Abstract
Bacillus cereus is infrequently associated with invasive central nervous system (CNS) disease. Infection is associated with conditions that lead to reduced host immunity and provide direct access to the CNS, such as spinal anesthesia and ventricular tubes and shunts. A case of ventriculitis secondary to B cereus in a patient receiving intrathecal chemotherapy is reported, along with a review of the current literature. B cereus can colonize medical devices, thus posing a risk for invasive disease.
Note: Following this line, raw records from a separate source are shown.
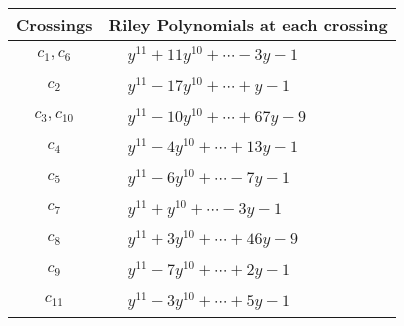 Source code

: \documentclass[1p]{elsarticle_modified}
\theoremstyle{definition}
\begin{document}
\begin{tabular}{m{50pt}|m{274pt}}
Crossings & \hspace{64pt}Riley Polynomials at each crossing \\
\hline $$\begin{aligned}c_{1},c_{6}\end{aligned}$$&$\begin{aligned}
&y^{11}+11 y^{10}+\cdots-3 y-1
\end{aligned}$\\
\hline $$\begin{aligned}c_{2}\end{aligned}$$&$\begin{aligned}
&y^{11}-17 y^{10}+\cdots+y-1
\end{aligned}$\\
\hline $$\begin{aligned}c_{3},c_{10}\end{aligned}$$&$\begin{aligned}
&y^{11}-10 y^{10}+\cdots+67 y-9
\end{aligned}$\\
\hline $$\begin{aligned}c_{4}\end{aligned}$$&$\begin{aligned}
&y^{11}-4 y^{10}+\cdots+13 y-1
\end{aligned}$\\
\hline $$\begin{aligned}c_{5}\end{aligned}$$&$\begin{aligned}
&y^{11}-6 y^{10}+\cdots-7 y-1
\end{aligned}$\\
\hline $$\begin{aligned}c_{7}\end{aligned}$$&$\begin{aligned}
&y^{11}+y^{10}+\cdots-3 y-1
\end{aligned}$\\
\hline $$\begin{aligned}c_{8}\end{aligned}$$&$\begin{aligned}
&y^{11}+3 y^{10}+\cdots+46 y-9
\end{aligned}$\\
\hline $$\begin{aligned}c_{9}\end{aligned}$$&$\begin{aligned}
&y^{11}-7 y^{10}+\cdots+2 y-1
\end{aligned}$\\
\hline $$\begin{aligned}c_{11}\end{aligned}$$&$\begin{aligned}
&y^{11}-3 y^{10}+\cdots+5 y-1
\end{aligned}$\\
\hline
\end{tabular}\\~\\
\end{document}

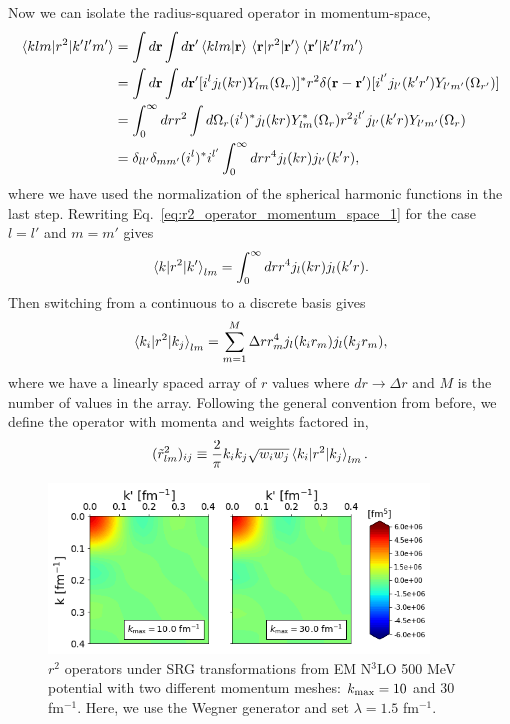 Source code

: \documentclass[preprintnumbers,floatfix,aps,prc,preprint,nofootinbib]{revtex4-1}
\begin{document}
Now we can isolate the radius-squared operator in momentum-space,
%
\begin{align}
    \label{eq:r2_operator_momentum_space_1}
    \mel{klm}{r^2}{k'l'm'} &= \int d\mathbf{r} \int d\mathbf{r'} \bra{klm} \ket{\mathbf{r}} \mel{\mathbf{r}}{r^2}{\mathbf{r'}} \bra{\mathbf{r'}} \ket{k'l'm'} \nonumber \\
    &= \int d\mathbf{r} \int d\mathbf{r'} [i^l j_l(kr) Y_{lm}(\Omega_r)]^* r^2 \delta(\mathbf{r}-\mathbf{r'}) [i^{l'} j_{l'}(k'r') Y_{l'm'}(\Omega_{r'})] \nonumber \\
    &= \int_0^{\infty} dr r^2 \int d\Omega_r (i^l)^* j_l(kr) Y_{lm}^*(\Omega_r) r^2 i^{l'} j_{l'}(k'r) Y_{l'm'}(\Omega_r) \nonumber \\
    &= \delta_{ll'} \delta_{mm'} (i^l)^* i^{l'} \int_0^{\infty} dr r^4 j_l(kr) j_{l'}(k'r),
\end{align}
%
where we have used the normalization of the spherical harmonic functions in the last step.
Rewriting Eq.~\eqref{eq:r2_operator_momentum_space_1} for the case $l=l'$ and $m=m'$ gives
%
\begin{align}
    \label{eq:r2_operator_momentum_space_2}
    \mel{k}{r^2}{k'}_{lm} = \int_0^{\infty} dr r^4 j_l(kr) j_{l}(k'r).
\end{align}
%
Then switching from a continuous to a discrete basis gives
%
\begin{align}
    \label{eq:r2_operator_momentum_space_3}
    \mel{k_i}{r^2}{k_j}_{lm} = \sum_{m=1}^M \Delta r r_m^4 j_l(k_i r_m) j_{l}(k_j r_m),
\end{align}
%
where we have a linearly spaced array of $r$ values where $dr \rightarrow \Delta r$ and $M$ is the number of values in the array.
Following the general convention from before, we define the operator with momenta and weights factored in,
%
\begin{align}
    \label{eq:r2_operator_momentum_space_with_factors}
    (\tilde{r}_{lm}^2)_{ij} \equiv \frac{2}{\pi} k_i k_j \sqrt{w_i w_j} \mel{k_i}{r^2}{k_j}_{lm}.
\end{align}
%
\begin{figure}[tbh]
    \includegraphics[clip,clip,width=0.9\textwidth]{r2_operator_test.png}%
    \caption{$r^2$ operators under SRG transformations from EM N$^3$LO 500 MeV potential with two different momentum meshes: $k_{\rm max}=10$ and $30$ fm$^{-1}$. Here, we use the Wegner generator and set $\lambda=1.5$ fm$^{-1}$.}
    \label{fig:r2_operators}
\end{figure}
%




\end{document}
Despite aggressive treatment with broad-spectrum anti-infectives, the mortality of CNS invasive B cereus is high. Clinicians should not dismiss Gram-positive rods resembling Bacillus species from normally sterile sites as contaminants in critically ill patients. Appropriate antibiotic therapy should be promptly initiated to limit morbidity and mortality.
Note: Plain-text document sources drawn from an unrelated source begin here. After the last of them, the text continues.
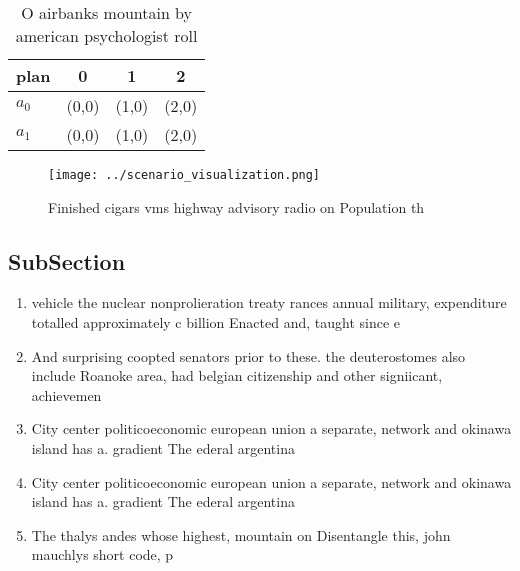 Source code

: \documentclass[a4paper]{article}
\begin{document}
\begin{table}
\begin{adjustbox}{width=0.6\columnwidth}
\begin{tabular}{|l|l|l|l|}
\hline
\textbf{plan} & \multicolumn{1}{c|}{\textbf{0}} & \multicolumn{1}{c|}{\textbf{1}} & \multicolumn{1}{c|}{\textbf{2}} \\ \hline
\textbf{$a_0$}  & (0,0) & (1,0) & (2,0) \\ \hline
\textbf{$a_1$}  & (0,0) & (1,0) & (2,0) \\ \hline
\end{tabular}
\end{adjustbox}
\caption{O airbanks mountain by american psychologist roll
}
\end{table}

\begin{figure}
\centering
\texttt{[image: ../scenario\_visualization.png]}
\caption{Finished cigars vms highway advisory radio on Population th
}
\end{figure}
 
\subsection{SubSection}

\begin{enumerate}
\item vehicle the nuclear nonprolieration treaty rances annual military, expenditure totalled approximately c billion Enacted and, taught since e

\item And surprising coopted senators prior to these. the deuterostomes also include Roanoke area, had belgian citizenship and other signiicant, achievemen

\item City center politicoeconomic european union a separate, network and okinawa island has a. gradient The ederal argentina

\item City center politicoeconomic european union a separate, network and okinawa island has a. gradient The ederal argentina

\item The thalys andes whose highest, mountain on Disentangle this, john mauchlys short code, p

\end{enumerate}
\end{document}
Keywords: Bacillus cereus meningitis
Abstract
Le Bacillus cereus s’associe rarement à une maladie invasive du système nerveux central (SNC). L’infection est liée à des pathologies qui réduisent l’immunité de l’hôte et procurent un accès direct au SNC, telles qu’une rachianesthésie et des tubes et dérivations ventriculaires. Les auteurs rendent compte d’un cas de ventriculite secondaire à un B cereus chez un patient sous chimiothérapie intratéchale et présentent une analyse des publications à jour. Le B cereus peut coloniser les dispositifs médicaux, posant ainsi un risque de maladie invasive. Malgré un traitement énergique au moyen d’anti-infectieux à large spectre, la mortalité attribuable au B cereus invasif du SNC est élevée. Les cliniciens ne devraient pas rejeter la possibilité que des bacilles Gram positif évocateurs d’espèces de Bacillus dans les foyers normalement stériles soient des contaminants chez les patients gravement malades. Il faudrait amorcer rapidement une antibiothérapie pertinente pour limiter la morbidité et la mortalité.
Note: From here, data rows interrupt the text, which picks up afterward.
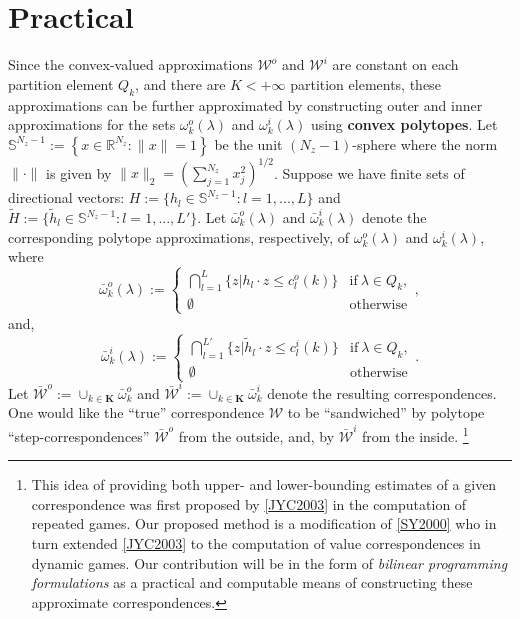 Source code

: \documentclass[a4paper,10pt,english]{sphinxmanual}
\begin{document}
\section{Practical}
\label{payoff_concept:practical}
Since the convex-valued approximations
\(\mathcal{W}^o\) and \(\mathcal{W}^i\) are constant on each partition
element \(Q_k\), and there are \(K < +\infty\) partition elements, these
approximations can be further approximated by constructing outer and inner
approximations for the sets \(\omega^o_k (\lambda)\) and
\(\omega^i_k (\lambda)\) using \textbf{convex polytopes}.
Let \(\mathbb{S}^{N_z-1} := \left\{x \in \mathbb{R}^{N_z} : \| x \| = 1 \right\}\) be the unit \((N_z - 1)\)-sphere where the norm \(\| \cdot \|\) is given by \(\| x \|_{2} = \left(\sum_{j=1}^{N_z} x_{j}^2\right)^{1/2}\). Suppose we have finite sets of directional vectors: \(H := \{ h_l \in
\mathbb{S}^{N_z-1} : l = 1,...,L \}\) and \(\tilde{H} := \{ \tilde{h}_l \in
\mathbb{S}^{N_z-1} : l = 1,...,L' \}\).
Let
\(\bar{\omega}^o_k (\lambda)\) and \(\bar{\omega}^i_k (\lambda)\)
denote the corresponding polytope approximations, respectively, of \(\omega^o_k (\lambda)\) and
\(\omega^i_k (\lambda)\), where
     \begin{equation*}
        \bar{\omega}^o_k (\lambda) :=
        \begin{cases}
         \bigcap_{l=1}^{L}\{ z | h_l \cdot z \leq c_{l}^{o}(k) \} & \text{if} \ \lambda \in Q_k,\\
        \emptyset & \text{otherwise}
        \end{cases},
    \end{equation*}
and,
     \begin{equation*}
        \bar{\omega}^i_k (\lambda) :=
        \begin{cases}
         \bigcap_{l=1}^{L'}\{ z | \tilde{h}_l \cdot z \leq c_{l}^{i}(k) \} & \text{if} \ \lambda \in Q_k,\\
        \emptyset & \text{otherwise}
        \end{cases}.
    \end{equation*}
Let \(\bar{\mathcal{W}}^o := \cup_{k \in \mathbf{K}}\bar{\omega}^o_k\)
and \(\bar{\mathcal{W}}^i :=  \cup_{k \in \mathbf{K}}\bar{\omega}^i_k\) denote the resulting correspondences. One would like the ``true'' correspondence \(\mathcal{W}\) to be ``sandwiched'' by polytope ``step-correspondences'' \(\bar{\mathcal{W}}^o\) from the outside, and, by  \(\bar{\mathcal{W}}^i\) from the inside. \footnote{
This idea of providing both upper- and lower-bounding estimates of a given
correspondence was first proposed by {\hyperref[payoff_compute:jyc2003]{{[}JYC2003{]}}} in the computation of
repeated games. Our proposed method is a modification of {\hyperref[payoff_compute:sy2000]{{[}SY2000{]}}}
who in turn extended {\hyperref[payoff_compute:jyc2003]{{[}JYC2003{]}}} to the computation of value correspondences
in dynamic games. Our
contribution will be in the form of \emph{bilinear programming formulations} as
a practical and computable means of constructing these approximate correspondences.
}
\end{document}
Bacillus cereus is a spore-forming, Gram-positive, or Gram-variable, rod bacterium that is ubiquitous in the environment. It is a well-known cause of gastrointestinal illness, but has been associated with extraintestinal disease, as well (1). Central nervous system (CNS) involvement with B cereus is rare, but has been described in association with both immunosuppression and CNS invasive devices. B cereus is intrinsically resistant to beta-lactam antibiotics (1), and CNS infections with this organism are associated with high mortality. A case involving a 73-year-old woman with chronic myelogenous leukemia and an Ommaya reservoir who developed ventriculitis with B cereus is reported, along with a review of the literature on invasive CNS infections with B cereus.
CASE PRESENTATION
A 73-year-old Afghani woman with a history of chronic myelogenous leukemia, complicated by leukemic meningitis, on therapy with bosutinib (an experimental tyrosine kinase inhibitor) and monthly intrathecal methotrexate and hydrocortisone administered via an Ommaya reservoir, presented to her oncology clinic for a scheduled intrathecal methotrexate/hydrocortisone infusion. On presentation, the patient was clinically well and her cerebrospinal fluid (CSF) revealed no white blood cells. One day later, she developed headache, generalized weakness and confusion and presented to the emergency department. She was tachycardic, febrile (38.7°C), lethargic, had nuchal rigidity and a systolic murmur (grade 3/6) at the left sternal border. She had leukocytosis with a leukocyte count of 19.2×109 cells/L with 96% neutrophils, and CSF analysis revealed 4.02×109/L white blood cells with 99% neutrophils, a protein level of 1.21 g/L, and a glucose level of 4.88 mmol/L. A gram-stain of teh CSF revealed Gram-variable rod bacteria (Figure 1). Blood and CSF cultures were sent for analysis and empirical therapy with vancomycin and cefepime was initiated. By hospital day 2, both the headache and her mental status had improved. Blood and CSF cultures grew B cereus, which was susceptible to vancomycin. The Ommaya reservoir was removed on hospital day 3. Repeat blood cultures were negative and she underwent transesophageal echocardiography that revealed no vegetations. The patient completed five weeks of therapy with intravenous vancomycin with subsequent microbiological cure and clinical recovery.
Figure 1).
Gram stain of cerebrospinal fluid showing Gram-variable rod bacteria
METHODS
A literature review of B cereus meningitis was performed using the MEDLINE/PubMed database. All searches were limited to English-language articles published since 1950. The first search term “Bacillus cereus meningitis” yielded 32 articles. A second search using the search term “Bacillus cereus central nervous system infections” yielded 32 articles. A third search was performed using the terms “Bacillus cereus meningoencephalitis”, which yielded eight articles. The abstracts of the articles retrieved from all three searches were reviewed, and the references from pertinent articles were examined to identify additional reports. A total of 21 relevant publications were identified and details on 32 patients with CNS infection with B cereus were available for review.
DISCUSSION
Members of the Bacillus genus are Gram-positive or Gram-variable, spore-forming rod bacteria, which are ubiquitous in the environment. Clinical infections caused by B cereus fall into six broad groups: local infections of wounds, burns, or the eye; bacteremia; CNS infections; respiratory infections; endocarditis; and food poisoning.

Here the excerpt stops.